The war in Iran, which began with American and Israeli attacks on February 28, has plunged the world into an energy crisis. Crude oil prices continue to rise amid conflict between Washington and Tehran in the Strait of Hormuz, worsening soaring prices for businesses and households around the world. As fuel becomes more expensive, transportation costs place more of a burden on businesses’ daily operations. Supply disruptions for a range of other essential products, including fertilizers, are also causing growing tensions.
Consumers are increasingly footing that bill as companies pass on higher costs to their buyers, beyond the immediate sticker shock at the gas pump.
Nearly half (48%) of respondents in the NABE survey—who are economists from business, trade associations, and academia—said their companies were passing on at least some cost increases to customers, down from 60% in January. But NABE found that a growing number (16%) also expect prices to increase over the next six months, while none plan to lower them.
Most of those surveyed say their companies are now seeing strong sales and have stable profit prospects.

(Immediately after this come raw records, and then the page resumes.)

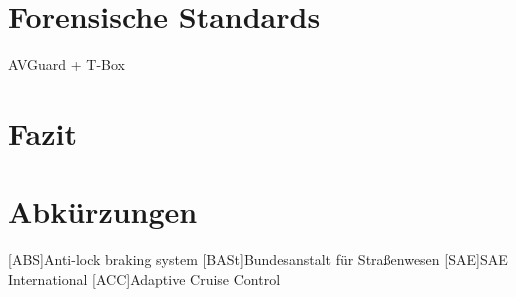 \documentclass[conference,compsoc,final,a4paper]{IEEEtran}
\begin{document}
\section{Forensische Standards}

AVGuard + T-Box

\section{Fazit}
\section*{Abkürzungen}

\begin{acronym}[IEEE]
  [ABS]{Anti-lock braking system}
  [BASt]{Bundesanstalt für Straßenwesen}
  [SAE]{SAE International}
  [ACC]{Adaptive Cruise Control}
\end{acronym}

\printbibliography
\end{document}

That’s consistent with what traders are feeling more broadly on Wall Street, where eye-catching earnings from companies ranging from technology to big oil have recently helped propel markets to near-record highs.
Yet only 13% of NABE survey respondents said they expected their profits to increase in the near future. NABE says this is the lowest share seen since 2023.
Employment and spending could soon see more impacts. Nearly a quarter of respondents to the NABE survey said they planned to reduce investment and hiring over the next six months.
“Sales over the past three months have been flat, but material costs have increased and profit margins have declined,” Martha Moore, chair of the NABE survey, said in a prepared statement – noting that expectations have “eased” on several indicators, while the outlook for prices continues to accelerate.
Moore, who is also chief economist and executive director of the American Chemistry Council, noted growing recession concerns. Half of respondents believe there is more than a 1 in 4 chance that the United States will enter a recession within the next year, compared to 44% of respondents who predicted such a chance in January, NABE found.